● Task instructions:
All of the data is to be printed again exactly as it appears.

● Given information:
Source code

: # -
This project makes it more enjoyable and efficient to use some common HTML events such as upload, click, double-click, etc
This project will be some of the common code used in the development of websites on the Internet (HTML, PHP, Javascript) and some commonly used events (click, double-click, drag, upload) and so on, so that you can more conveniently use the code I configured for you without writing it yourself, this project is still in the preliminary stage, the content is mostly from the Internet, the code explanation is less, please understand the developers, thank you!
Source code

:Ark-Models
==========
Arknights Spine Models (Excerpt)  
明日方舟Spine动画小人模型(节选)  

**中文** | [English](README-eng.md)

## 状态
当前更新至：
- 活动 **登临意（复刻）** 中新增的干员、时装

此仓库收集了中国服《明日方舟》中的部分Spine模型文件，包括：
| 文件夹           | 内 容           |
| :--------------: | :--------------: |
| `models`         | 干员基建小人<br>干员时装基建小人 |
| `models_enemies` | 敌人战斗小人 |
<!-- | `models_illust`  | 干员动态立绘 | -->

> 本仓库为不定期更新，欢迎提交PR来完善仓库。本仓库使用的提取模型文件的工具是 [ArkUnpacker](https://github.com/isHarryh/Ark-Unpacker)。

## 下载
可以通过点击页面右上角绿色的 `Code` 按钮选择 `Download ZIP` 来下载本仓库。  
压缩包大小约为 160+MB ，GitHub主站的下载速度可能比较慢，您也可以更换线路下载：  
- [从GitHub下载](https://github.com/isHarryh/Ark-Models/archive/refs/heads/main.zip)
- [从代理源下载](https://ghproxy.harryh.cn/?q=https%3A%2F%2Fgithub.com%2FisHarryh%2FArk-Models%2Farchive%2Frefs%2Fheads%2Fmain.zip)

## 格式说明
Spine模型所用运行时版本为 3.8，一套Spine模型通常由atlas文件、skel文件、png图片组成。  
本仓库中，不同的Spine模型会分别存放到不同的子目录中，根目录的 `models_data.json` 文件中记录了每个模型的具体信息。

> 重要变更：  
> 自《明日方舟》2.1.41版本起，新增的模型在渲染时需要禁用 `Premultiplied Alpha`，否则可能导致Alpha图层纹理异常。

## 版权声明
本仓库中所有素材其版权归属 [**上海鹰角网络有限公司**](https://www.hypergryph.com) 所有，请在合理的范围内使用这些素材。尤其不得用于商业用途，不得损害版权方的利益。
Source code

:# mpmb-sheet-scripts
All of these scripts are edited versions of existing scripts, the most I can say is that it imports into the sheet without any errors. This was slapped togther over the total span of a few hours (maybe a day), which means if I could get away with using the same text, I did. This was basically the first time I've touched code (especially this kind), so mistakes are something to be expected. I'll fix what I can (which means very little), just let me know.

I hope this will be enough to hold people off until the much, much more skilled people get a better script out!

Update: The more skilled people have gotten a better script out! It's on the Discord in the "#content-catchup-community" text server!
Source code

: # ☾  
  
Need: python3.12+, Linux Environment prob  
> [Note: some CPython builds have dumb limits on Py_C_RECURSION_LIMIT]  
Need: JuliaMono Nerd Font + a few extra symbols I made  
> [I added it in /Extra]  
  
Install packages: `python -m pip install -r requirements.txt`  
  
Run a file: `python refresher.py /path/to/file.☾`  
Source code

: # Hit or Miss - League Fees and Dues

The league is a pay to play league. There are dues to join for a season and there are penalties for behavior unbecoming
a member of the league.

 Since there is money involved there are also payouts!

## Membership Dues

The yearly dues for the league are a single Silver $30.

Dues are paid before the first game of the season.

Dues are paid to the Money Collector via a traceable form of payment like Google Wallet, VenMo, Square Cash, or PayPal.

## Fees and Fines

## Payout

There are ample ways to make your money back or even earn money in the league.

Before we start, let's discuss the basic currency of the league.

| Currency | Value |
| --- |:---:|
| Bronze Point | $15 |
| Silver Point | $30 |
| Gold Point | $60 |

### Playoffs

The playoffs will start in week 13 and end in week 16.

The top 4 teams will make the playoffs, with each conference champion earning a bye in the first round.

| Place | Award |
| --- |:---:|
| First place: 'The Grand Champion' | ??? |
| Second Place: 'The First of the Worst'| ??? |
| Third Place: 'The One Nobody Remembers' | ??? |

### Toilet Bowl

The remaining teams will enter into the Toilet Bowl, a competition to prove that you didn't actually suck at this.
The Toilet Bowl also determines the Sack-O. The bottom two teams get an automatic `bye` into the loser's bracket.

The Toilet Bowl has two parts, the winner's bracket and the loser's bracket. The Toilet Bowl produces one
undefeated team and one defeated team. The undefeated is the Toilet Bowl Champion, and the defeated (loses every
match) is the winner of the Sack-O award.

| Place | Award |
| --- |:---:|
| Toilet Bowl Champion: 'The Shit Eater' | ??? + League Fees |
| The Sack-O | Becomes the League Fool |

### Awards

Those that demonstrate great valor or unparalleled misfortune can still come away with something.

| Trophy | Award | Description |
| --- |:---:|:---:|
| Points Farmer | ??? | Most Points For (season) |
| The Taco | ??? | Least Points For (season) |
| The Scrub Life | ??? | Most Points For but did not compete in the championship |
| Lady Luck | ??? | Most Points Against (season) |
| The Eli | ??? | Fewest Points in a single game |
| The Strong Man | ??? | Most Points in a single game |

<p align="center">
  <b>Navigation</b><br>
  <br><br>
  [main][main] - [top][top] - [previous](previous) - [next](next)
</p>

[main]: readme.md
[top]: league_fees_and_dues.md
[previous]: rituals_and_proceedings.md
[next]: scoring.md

● Expected answer:
Source code

: # -
This project makes it more enjoyable and efficient to use some common HTML events such as upload, click, double-click, etc
This project will be some of the common code used in the development of websites on the Internet (HTML, PHP, Javascript) and some commonly used events (click, double-click, drag, upload) and so on, so that you can more conveniently use the code I configured for you without writing it yourself, this project is still in the preliminary stage, the content is mostly from the Internet, the code explanation is less, please understand the developers, thank you!
Source code

:Ark-Models
==========
Arknights Spine Models (Excerpt)  
明日方舟Spine动画小人模型(节选)  

**中文** | [English](README-eng.md)

## 状态
当前更新至：
- 活动 **登临意（复刻）** 中新增的干员、时装

此仓库收集了中国服《明日方舟》中的部分Spine模型文件，包括：
| 文件夹           | 内 容           |
| :--------------: | :--------------: |
| `models`         | 干员基建小人<br>干员时装基建小人 |
| `models_enemies` | 敌人战斗小人 |
<!-- | `models_illust`  | 干员动态立绘 | -->

> 本仓库为不定期更新，欢迎提交PR来完善仓库。本仓库使用的提取模型文件的工具是 [ArkUnpacker](https://github.com/isHarryh/Ark-Unpacker)。

## 下载
可以通过点击页面右上角绿色的 `Code` 按钮选择 `Download ZIP` 来下载本仓库。  
压缩包大小约为 160+MB ，GitHub主站的下载速度可能比较慢，您也可以更换线路下载：  
- [从GitHub下载](https://github.com/isHarryh/Ark-Models/archive/refs/heads/main.zip)
- [从代理源下载](https://ghproxy.harryh.cn/?q=https%3A%2F%2Fgithub.com%2FisHarryh%2FArk-Models%2Farchive%2Frefs%2Fheads%2Fmain.zip)

## 格式说明
Spine模型所用运行时版本为 3.8，一套Spine模型通常由atlas文件、skel文件、png图片组成。  
本仓库中，不同的Spine模型会分别存放到不同的子目录中，根目录的 `models_data.json` 文件中记录了每个模型的具体信息。

> 重要变更：  
> 自《明日方舟》2.1.41版本起，新增的模型在渲染时需要禁用 `Premultiplied Alpha`，否则可能导致Alpha图层纹理异常。

## 版权声明
本仓库中所有素材其版权归属 [**上海鹰角网络有限公司**](https://www.hypergryph.com) 所有，请在合理的范围内使用这些素材。尤其不得用于商业用途，不得损害版权方的利益。
Source code

:# mpmb-sheet-scripts
All of these scripts are edited versions of existing scripts, the most I can say is that it imports into the sheet without any errors. This was slapped togther over the total span of a few hours (maybe a day), which means if I could get away with using the same text, I did. This was basically the first time I've touched code (especially this kind), so mistakes are something to be expected. I'll fix what I can (which means very little), just let me know.

I hope this will be enough to hold people off until the much, much more skilled people get a better script out!

Update: The more skilled people have gotten a better script out! It's on the Discord in the "#content-catchup-community" text server!
Source code

: # ☾  
  
Need: python3.12+, Linux Environment prob  
> [Note: some CPython builds have dumb limits on Py_C_RECURSION_LIMIT]  
Need: JuliaMono Nerd Font + a few extra symbols I made  
> [I added it in /Extra]  
  
Install packages: `python -m pip install -r requirements.txt`  
  
Run a file: `python refresher.py /path/to/file.☾`  
Source code

: # Hit or Miss - League Fees and Dues

The league is a pay to play league. There are dues to join for a season and there are penalties for behavior unbecoming
a member of the league.

 Since there is money involved there are also payouts!

## Membership Dues

The yearly dues for the league are a single Silver $30.

Dues are paid before the first game of the season.

Dues are paid to the Money Collector via a traceable form of payment like Google Wallet, VenMo, Square Cash, or PayPal.

## Fees and Fines

## Payout

There are ample ways to make your money back or even earn money in the league.

Before we start, let's discuss the basic currency of the league.

| Currency | Value |
| --- |:---:|
| Bronze Point | $15 |
| Silver Point | $30 |
| Gold Point | $60 |

### Playoffs

The playoffs will start in week 13 and end in week 16.

The top 4 teams will make the playoffs, with each conference champion earning a bye in the first round.

| Place | Award |
| --- |:---:|
| First place: 'The Grand Champion' | ??? |
| Second Place: 'The First of the Worst'| ??? |
| Third Place: 'The One Nobody Remembers' | ??? |

### Toilet Bowl

The remaining teams will enter into the Toilet Bowl, a competition to prove that you didn't actually suck at this.
The Toilet Bowl also determines the Sack-O. The bottom two teams get an automatic `bye` into the loser's bracket.

The Toilet Bowl has two parts, the winner's bracket and the loser's bracket. The Toilet Bowl produces one
undefeated team and one defeated team. The undefeated is the Toilet Bowl Champion, and the defeated (loses every
match) is the winner of the Sack-O award.

| Place | Award |
| --- |:---:|
| Toilet Bowl Champion: 'The Shit Eater' | ??? + League Fees |
| The Sack-O | Becomes the League Fool |

### Awards

Those that demonstrate great valor or unparalleled misfortune can still come away with something.

| Trophy | Award | Description |
| --- |:---:|:---:|
| Points Farmer | ??? | Most Points For (season) |
| The Taco | ??? | Least Points For (season) |
| The Scrub Life | ??? | Most Points For but did not compete in the championship |
| Lady Luck | ??? | Most Points Against (season) |
| The Eli | ??? | Fewest Points in a single game |
| The Strong Man | ??? | Most Points in a single game |

<p align="center">
  <b>Navigation</b><br>
  <br><br>
  [main][main] - [top][top] - [previous](previous) - [next](next)
</p>

[main]: readme.md
[top]: league_fees_and_dues.md
[previous]: rituals_and_proceedings.md
[next]: scoring.md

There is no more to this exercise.